Work to be completed:
What you return must be the lines of the data that hold the word "depth".

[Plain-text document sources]
○ ○ ○ ○

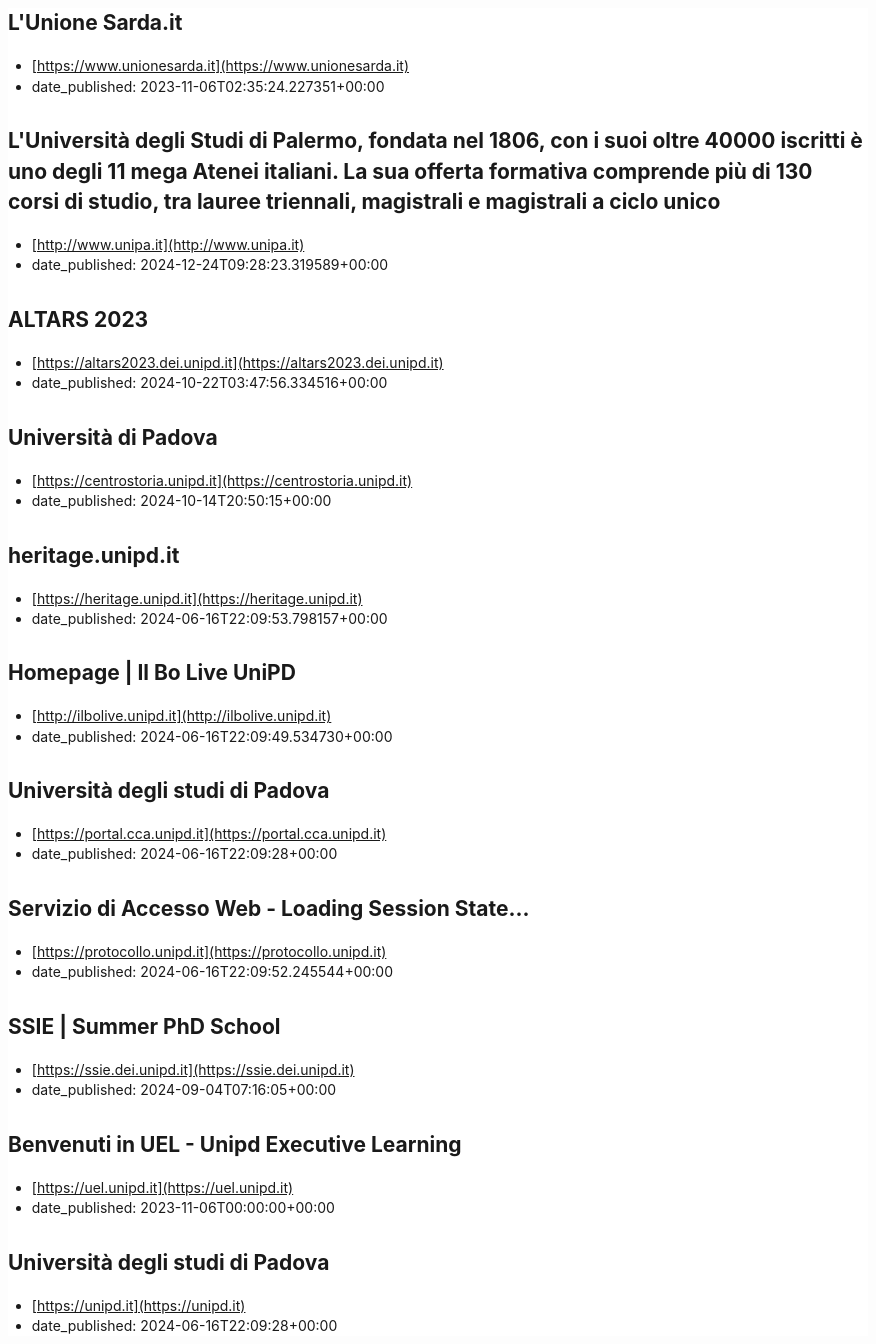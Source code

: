  ## L'Unione Sarda.it
 - [https://www.unionesarda.it](https://www.unionesarda.it)
 - date_published: 2023-11-06T02:35:24.227351+00:00

 ## L'Università degli Studi di Palermo, fondata nel 1806, con i suoi oltre 40000 iscritti è uno degli 11 mega Atenei italiani. La sua offerta formativa comprende più di 130 corsi di studio, tra lauree triennali, magistrali e magistrali a ciclo unico
 - [http://www.unipa.it](http://www.unipa.it)
 - date_published: 2024-12-24T09:28:23.319589+00:00

 ## ALTARS 2023
 - [https://altars2023.dei.unipd.it](https://altars2023.dei.unipd.it)
 - date_published: 2024-10-22T03:47:56.334516+00:00

 ## Università di Padova
 - [https://centrostoria.unipd.it](https://centrostoria.unipd.it)
 - date_published: 2024-10-14T20:50:15+00:00

 ## heritage.unipd.it
 - [https://heritage.unipd.it](https://heritage.unipd.it)
 - date_published: 2024-06-16T22:09:53.798157+00:00

 ## Homepage | Il Bo Live UniPD
 - [http://ilbolive.unipd.it](http://ilbolive.unipd.it)
 - date_published: 2024-06-16T22:09:49.534730+00:00

 ## Università degli studi di Padova
 - [https://portal.cca.unipd.it](https://portal.cca.unipd.it)
 - date_published: 2024-06-16T22:09:28+00:00

 ## Servizio di Accesso Web - Loading Session State...
 - [https://protocollo.unipd.it](https://protocollo.unipd.it)
 - date_published: 2024-06-16T22:09:52.245544+00:00

 ## SSIE | Summer PhD School
 - [https://ssie.dei.unipd.it](https://ssie.dei.unipd.it)
 - date_published: 2024-09-04T07:16:05+00:00

 ## Benvenuti in UEL - Unipd Executive Learning
 - [https://uel.unipd.it](https://uel.unipd.it)
 - date_published: 2023-11-06T00:00:00+00:00

 ## Università degli studi di Padova
 - [https://unipd.it](https://unipd.it)
 - date_published: 2024-06-16T22:09:28+00:00
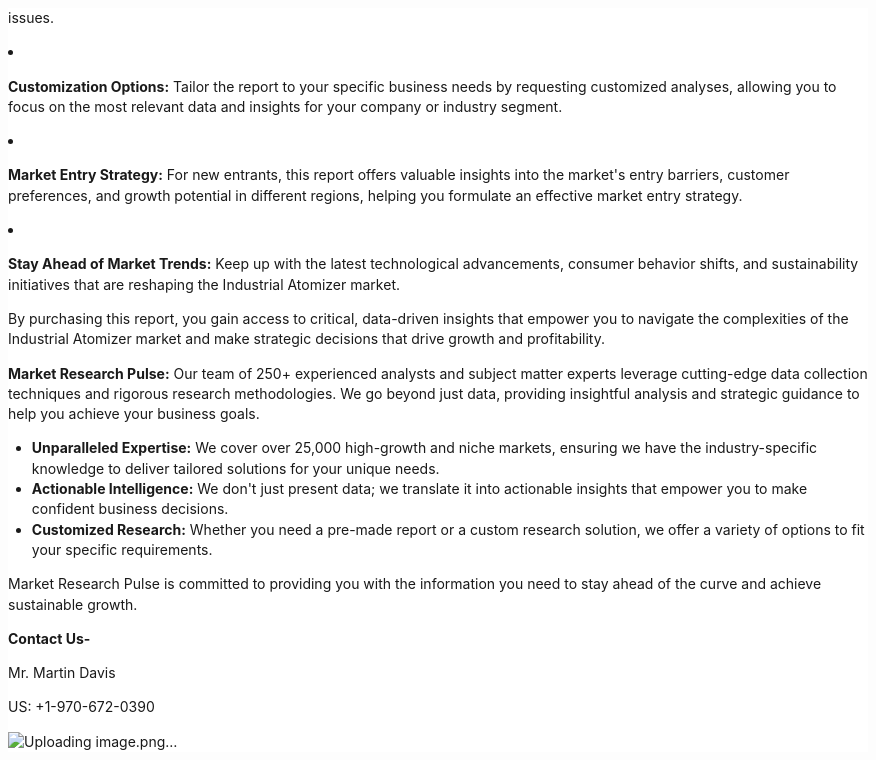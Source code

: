 issues.</p></li><li><p><strong>Customization Options:</strong> Tailor the report to your specific business needs by requesting customized analyses, allowing you to focus on the most relevant data and insights for your company or industry segment.</p></li><li><p><strong>Market Entry Strategy:</strong> For new entrants, this report offers valuable insights into the market's entry barriers, customer preferences, and growth potential in different regions, helping you formulate an effective market entry strategy.</p></li><li><p><strong>Stay Ahead of Market Trends:</strong> Keep up with the latest technological advancements, consumer behavior shifts, and sustainability initiatives that are reshaping the Industrial Atomizer market.</p></li></ol><p>By purchasing this report, you gain access to critical, data-driven insights that empower you to navigate the complexities of the Industrial Atomizer market and make strategic decisions that drive growth and profitability.</p><p><strong>Market Research Pulse:</strong>&nbsp;Our team of 250+ experienced analysts and subject matter experts leverage cutting-edge data collection techniques and rigorous research methodologies. We go beyond just data, providing insightful analysis and strategic guidance to help you achieve your business goals.</p><ul><li><strong>Unparalleled Expertise:</strong>&nbsp;We cover over 25,000 high-growth and niche markets, ensuring we have the industry-specific knowledge to deliver tailored solutions for your unique needs.</li><li><strong>Actionable Intelligence:</strong>&nbsp;We don't just present data; we translate it into actionable insights that empower you to make confident business decisions.</li><li><strong>Customized Research:</strong>&nbsp;Whether you need a pre-made report or a custom research solution, we offer a variety of options to fit your specific requirements.</li></ul><p>Market Research Pulse is committed to providing you with the information you need to stay ahead of the curve and achieve sustainable growth.</p><p><strong>Contact Us-</strong></p><p>Mr. Martin Davis</p><p>US: +1-970-672-0390</p>
![Uploading image.png…]()
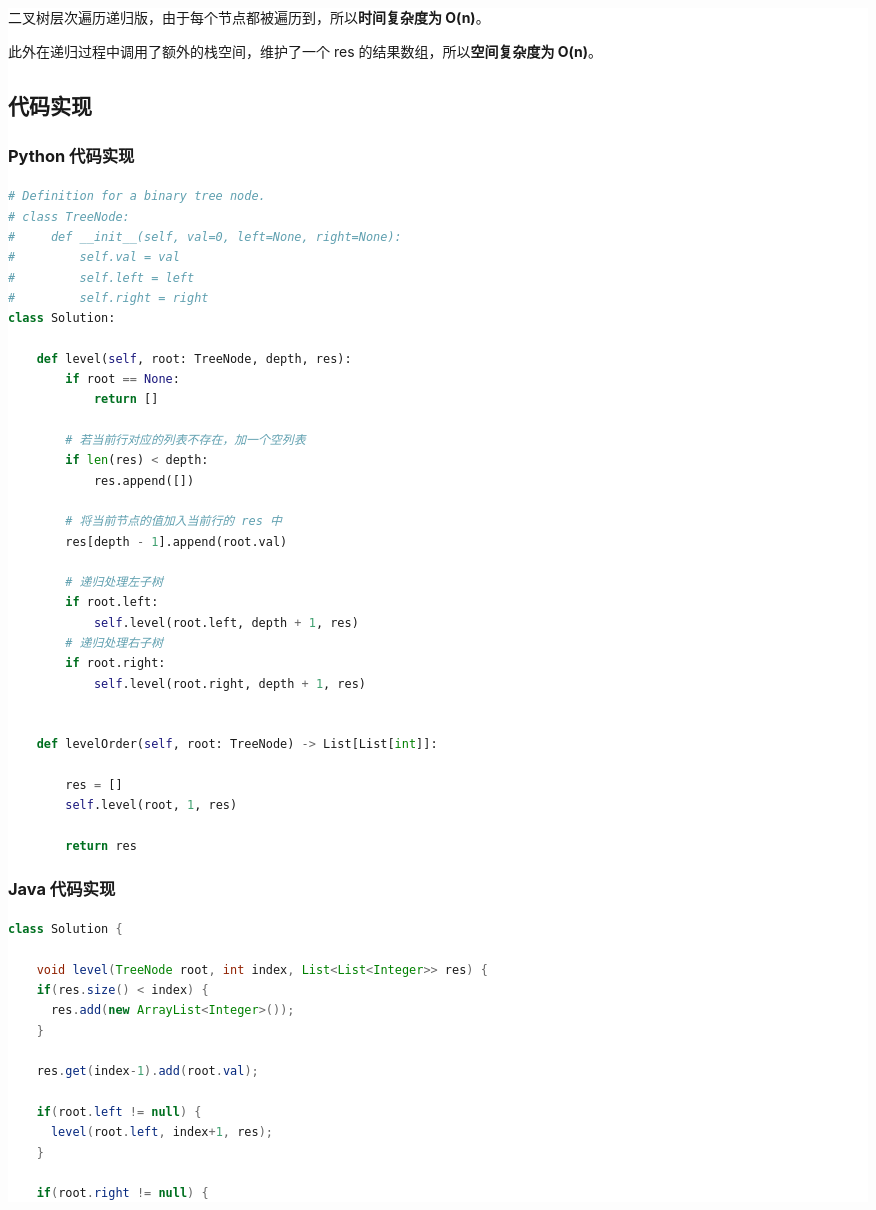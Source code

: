 二叉树层次遍历递归版，由于每个节点都被遍历到，所以**时间复杂度为 O(n)**。

此外在递归过程中调用了额外的栈空间，维护了一个 res 的结果数组，所以**空间复杂度为 O(n)**。



## 代码实现



### Python 代码实现

```Python
# Definition for a binary tree node.
# class TreeNode:
#     def __init__(self, val=0, left=None, right=None):
#         self.val = val
#         self.left = left
#         self.right = right
class Solution:

    def level(self, root: TreeNode, depth, res):
        if root == None:
            return []

        # 若当前行对应的列表不存在，加一个空列表
        if len(res) < depth:
            res.append([])

        # 将当前节点的值加入当前行的 res 中
        res[depth - 1].append(root.val)

        # 递归处理左子树
        if root.left:
            self.level(root.left, depth + 1, res)
        # 递归处理右子树
        if root.right:
            self.level(root.right, depth + 1, res)


    def levelOrder(self, root: TreeNode) -> List[List[int]]:

        res = []
        self.level(root, 1, res)

        return res
```



### Java 代码实现

```Java
class Solution {

    void level(TreeNode root, int index, List<List<Integer>> res) {
    if(res.size() < index) {
      res.add(new ArrayList<Integer>());
    }

    res.get(index-1).add(root.val);

    if(root.left != null) {
      level(root.left, index+1, res);
    }

    if(root.right != null) {
```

○ ○ ○ ○

Response:
    def level(self, root: TreeNode, depth, res):
        if len(res) < depth:
        res[depth - 1].append(root.val)
            self.level(root.left, depth + 1, res)
            self.level(root.right, depth + 1, res)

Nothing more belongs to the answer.